Au début du troisième acte, la partie semble perdue pour Andromaque : lassé de ses refus, Pyrrhus a décidé d’épouser Hermione et de livrer Astyanax aux Grecs venus le réclamer. L’enfant est en danger d’être exécuté dans les jours, peut-être dans les heures qui viennent. Dans la scène que nous allons étudier, Andromaque joue sa dernière carte: aller elle-même implorer Hermione, en comptant sur la magnanimité de la future reine, pour obtenir le salut de son fils, et le droit de « le cacher en quelque île déserte ». Nous verrons que l’intérêt de ce passage repose sur l’expression de la douleur d’Andromaque, sur l’ambiguïté de ses sentiments maternels, et sur la portée de ses arguments auprès d’Hermione.


Où fuyez-vous, Madame ?
N’est-ce point à vos yeux un spectacle assez doux
Que la veuve d’Hector pleurante à vos genoux ?
Je ne viens point ici, par de jalouses larmes,
Vous envier un coeur qui se rend à vos charmes.
Par une main cruelle, hélas ! J’ai vu percer
Le seul où mes regards prétendaient s’adresser.
Ma flamme par Hector fut jadis allumée ;
Avec lui dans la tombe elle s’est enfermée.
Mais il me reste un fils. Vous saurez quelque jour,
Madame, pour un fils jusqu’où va notre amour ;
Mais vous ne saurez pas, du moins je le souhaite,
En quel trouble mortel son intérêt nous jette,
Lorsque de tant de biens qui pouvaient nous flatter,
C’est le seul qui nous reste, et qu’on veut nous l’ôter.
Hélas ! Lorsque, lassés de dix ans de misère,
Les Troyens en courroux menaçaient votre mère,
J’ai su de mon Hector lui procurer l’appui.
Vous pouvez sur Pyrrhus ce que j’ai pu sur lui.
Que craint-on d’un enfant qui survit à sa perte ?
Laissez-moi le cacher en quelque île déserte.
Sur les soins de sa mère on peut s’en assurer,
Et mon fils avec moi n’apprendra qu’à pleurer.

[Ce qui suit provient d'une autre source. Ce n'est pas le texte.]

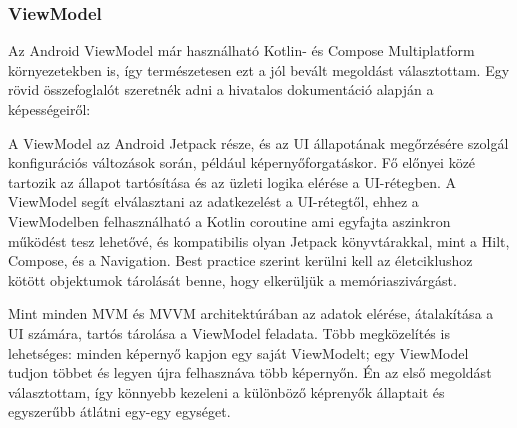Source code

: \subsubsection{ViewModel}
Az Android ViewModel már használható Kotlin- és Compose Multiplatform környezetekben is\cite{ViewModelKMP}, így természetesen ezt a jól bevált megoldást választottam.
Egy rövid összefoglalót szeretnék adni a hivatalos dokumentáció alapján a képességeiről:\cite{ViewModelAndroid}

A ViewModel az Android Jetpack része, és az UI állapotának megőrzésére szolgál konfigurációs változások során, például képernyőforgatáskor.  Fő előnyei közé tartozik az állapot tartósítása és az üzleti logika elérése a UI-rétegben. A ViewModel segít elválasztani az adatkezelést a UI-rétegtől, ehhez a ViewModelben felhasználható a Kotlin coroutine ami egyfajta aszinkron működést tesz lehetővé, és kompatibilis olyan Jetpack könyvtárakkal, mint a Hilt, Compose, és a Navigation. Best practice szerint kerülni kell az életciklushoz kötött objektumok tárolását benne, hogy elkerüljük a memóriaszivárgást. 

Mint minden MVM és MVVM architektúrában az adatok elérése, átalakítása a UI számára, tartós tárolása a ViewModel feladata.
Több megközelítés is lehetséges: minden képernyő kapjon egy saját ViewModelt; egy ViewModel tudjon többet és legyen újra felhasznáva több képernyőn.
Én az első megoldást választottam, így könnyebb kezeleni a különböző képrenyők állaptait és egyszerűbb átlátni egy-egy egységet.

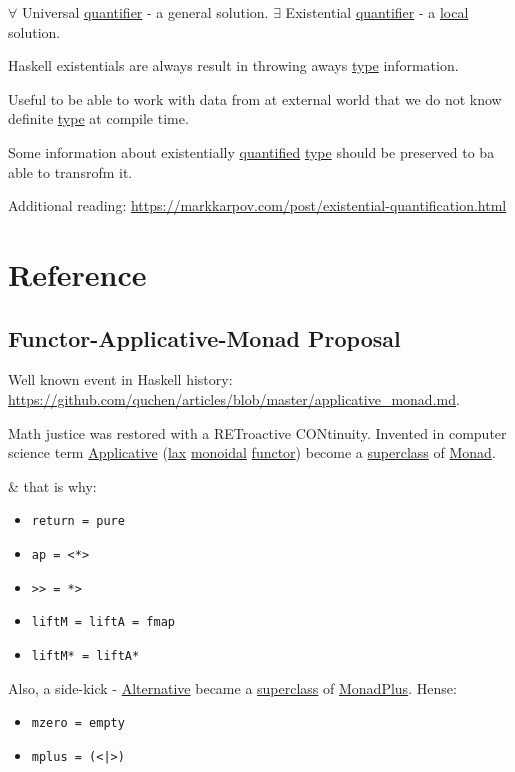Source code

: \documentclass[a4paper,14pt,oneside]{book}
\begin{document}
\(\forall\) Universal \hyperref[org7aeeefd]{quantifier} - a general solution.
\(\exists\) Existential \hyperref[org7aeeefd]{quantifier} - a \hyperref[orgfbd6df6]{local} solution.

Haskell existentials are always result in throwing aways \hyperref[org02a9d3a]{type} information.

Useful to be able to work with data from at external world that we do not know definite \hyperref[org02a9d3a]{type} at compile time.

Some information about existentially \hyperref[orgf00d307]{quantified} \hyperref[org02a9d3a]{type} should be preserved to ba able to transrofm it.



Additional reading: \url{https://markkarpov.com/post/existential-quantification.html}

\part{Reference}
\label{sec:org4981fa6}

\chapter{\label{org1871468}Functor-Applicative-Monad Proposal}
\label{sec:org3a079cf}
Well known event in Haskell history: \url{https://github.com/quchen/articles/blob/master/applicative\_monad.md}.

Math justice was restored with a RETroactive CONtinuity. Invented in computer science term \hyperref[org3e108d5]{Applicative} (\hyperref[org7cf79be]{lax} \hyperref[orgbb05502]{monoidal} \hyperref[org41edcd3]{functor}) become a \hyperref[orgdbf03a7]{superclass} of \hyperref[orgc40eb8a]{Monad}.

\& that is why:
\begin{itemize}
\item \texttt{return = pure}
\item \texttt{ap = <*>}
\item \texttt{>> = *>}
\item \texttt{liftM = liftA = fmap}
\item \texttt{liftM* = liftA*}
\end{itemize}

Also, a side-kick - \hyperref[orgeb027e4]{Alternative} became a \hyperref[orgdbf03a7]{superclass} of \hyperref[org1fa170e]{MonadPlus}. Hense:
\begin{itemize}
\item \texttt{mzero = empty}
\item \texttt{mplus = (<|>)}
\end{itemize}
\end{document}
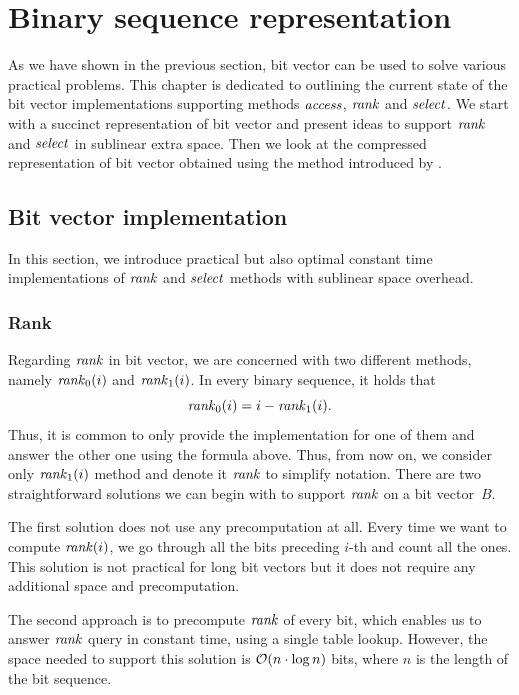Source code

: \chapter{Binary sequence representation}
\label{kap:kap2}

As we have shown in the previous section, bit vector can be used to solve various practical
problems. This chapter is dedicated to outlining the current state of the bit vector
implementations supporting methods $\mathit{access}$, $\mathit{rank}$ and $\mathit{select}$. We start with a succinct
representation of bit vector and present ideas to support $\mathit{rank}$ and $\mathit{select}$ in sublinear
extra space. Then we look at the compressed representation of bit vector obtained using the
method introduced by \cite{raman2007succinct}.

\section{Bit vector implementation}

In this section, we introduce practical but also optimal constant time implementations of
$\mathit{rank}$ and $\mathit{select}$ methods with sublinear space overhead.

\subsection{Rank}
\label{section:rank}

Regarding $\mathit{rank}$ in bit vector, we are concerned with two different methods, namely $\mathit{rank}_0(i)$
and $\mathit{rank}_1(i)$. In every binary sequence, it holds that $$\mathit{rank}_0(i) = i - \mathit{rank}_1(i).$$
Thus, it is common to only provide the implementation for one of them and answer the other one
using the formula above. Thus, from now on, we consider only $\mathit{rank}_1(i)$ method and denote
it $\mathit{rank}$ to simplify notation. There are two straightforward solutions we can begin with to
support $\mathit{rank}$ on a bit vector~$B$.

The first solution does not use any precomputation at all. Every time we want
to compute $\mathit{rank}(i)$, we go through all the bits preceding $i$-th and count all
the ones. This solution is not practical for long bit vectors but it does not require
any additional space and precomputation.

The second approach is to precompute $\mathit{rank}$ of every bit, which enables us to answer
$\mathit{rank}$ query in constant time, using a single table lookup. However, the space needed to
support this solution is $\mathcal{O}(n\cdot\log n)$ bits, where $n$ is the length of the
bit sequence.

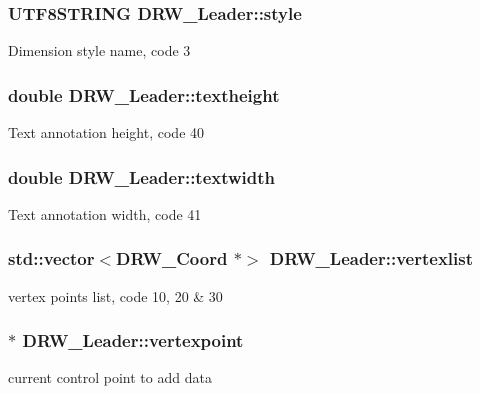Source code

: \subsubsection[{style}]{\setlength{\rightskip}{0pt plus 5cm}U\+T\+F8\+S\+T\+R\+I\+N\+G D\+R\+W\+\_\+\+Leader\+::style}\label{class_d_r_w___leader_a7a4e898ceae92208a03e86f7857e78e0}
Dimension style name, code 3 \hypertarget{class_d_r_w___leader_a5d4c5d32e962710240fc6ffa392c951b}{}
\subsubsection[{textheight}]{\setlength{\rightskip}{0pt plus 5cm}double D\+R\+W\+\_\+\+Leader\+::textheight}\label{class_d_r_w___leader_a5d4c5d32e962710240fc6ffa392c951b}
Text annotation height, code 40 \hypertarget{class_d_r_w___leader_ab08450146f7f0658eca773a534d64be0}{}
\subsubsection[{textwidth}]{\setlength{\rightskip}{0pt plus 5cm}double D\+R\+W\+\_\+\+Leader\+::textwidth}\label{class_d_r_w___leader_ab08450146f7f0658eca773a534d64be0}
Text annotation width, code 41 \hypertarget{class_d_r_w___leader_a7aef5bd8c0202b0c6836e15552866fcd}{}
\subsubsection[{vertexlist}]{\setlength{\rightskip}{0pt plus 5cm}std\+::vector$<${\bf D\+R\+W\+\_\+\+Coord} $\ast$$>$ D\+R\+W\+\_\+\+Leader\+::vertexlist}\label{class_d_r_w___leader_a7aef5bd8c0202b0c6836e15552866fcd}
vertex points list, code 10, 20 \& 30 \hypertarget{class_d_r_w___leader_a06568734914212d4d5fca83114459a2a}{}
\subsubsection[{vertexpoint}]{$\ast$ D\+R\+W\+\_\+\+Leader\+::vertexpoint\hspace{0.3cm}{\ttfamily [private]}}\label{class_d_r_w___leader_a06568734914212d4d5fca83114459a2a}
current control point to add data \hypertarget{class_d_r_w___leader_a8c0f8d7ebce1a2f1a4cb6d367a0c6a0d}{}
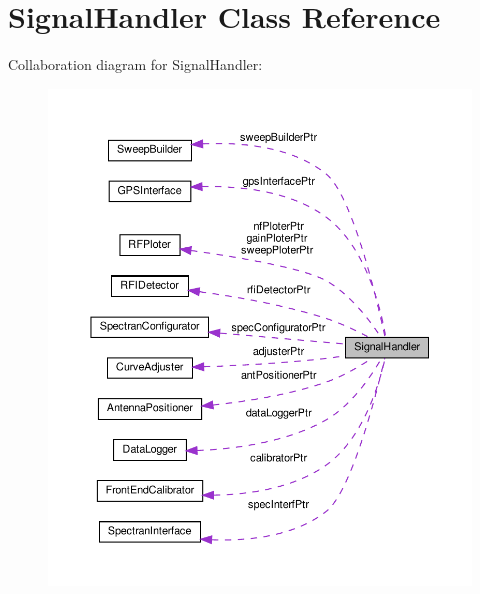 \hypertarget{classSignalHandler}{}\section{Signal\+Handler Class Reference}
\label{classSignalHandler}


Collaboration diagram for Signal\+Handler\+:\nopagebreak
\begin{figure}[H]
\begin{center}
\leavevmode
\includegraphics[width=350pt]{classSignalHandler__coll__graph}
\end{center}
\end{figure}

Depuis sa première apparition sur la scène (I,4), Andromaque, en personnage tragique, ne cesse de remémorer la litanie de ses malheurs, elle le fera encore dans la scène III,8.

La guerre de Troie est évoquée comme une longue souffrance collective :

Hélas, lorsque lassés de dix ans de misère
Les Troyens en courroux menaçaient votre mère
(873-874)

Mais c’est surtout le spectacle de la mort d’Hector qui ne cesse de hanter l’esprit d’Andromaque : elle se présente par la périphrase la veuve d’Hector pleurante à vos genoux, elle a toujours dans les yeux la scène horrible de la mort de son mari, qu’elle évoque avec des allitérations en « r » qui font comme un écho à l’adjectif cruelle :

Par une main cruelle, hélas ! j’ai vu percer
Le seul <cœur> où mes regards prétendaient s’adresser (863-864)

Elle ne perçoit donc l’avenir que comme une triste antichambre de la mort :

Ma flamme par Hector fut jadis allumée, 
Avec lui dans la tombe elle s’est enfermée (865-866)

Et mon fils avec moi n’apprendra qu’à pleurer(880)

Les temps (passé de la guerre,  j’ai vu percer, présent de l’humiliation, je ne viens point, futur d’un hypothétique exil, mon fil n’apprendra qu’à pleurer) et les lieux (Troie, ici, quelque île déserte) se confondent pour Andromaque dans une souffrance qui se nourrit du ressassement des souffrances passées et à venir : elle a aboli le temps et l’espace pour s’enfermer mentalement dans la tombe de son mari:

Avec lui dans la tombe <ma flamme> s’est enfermée (866)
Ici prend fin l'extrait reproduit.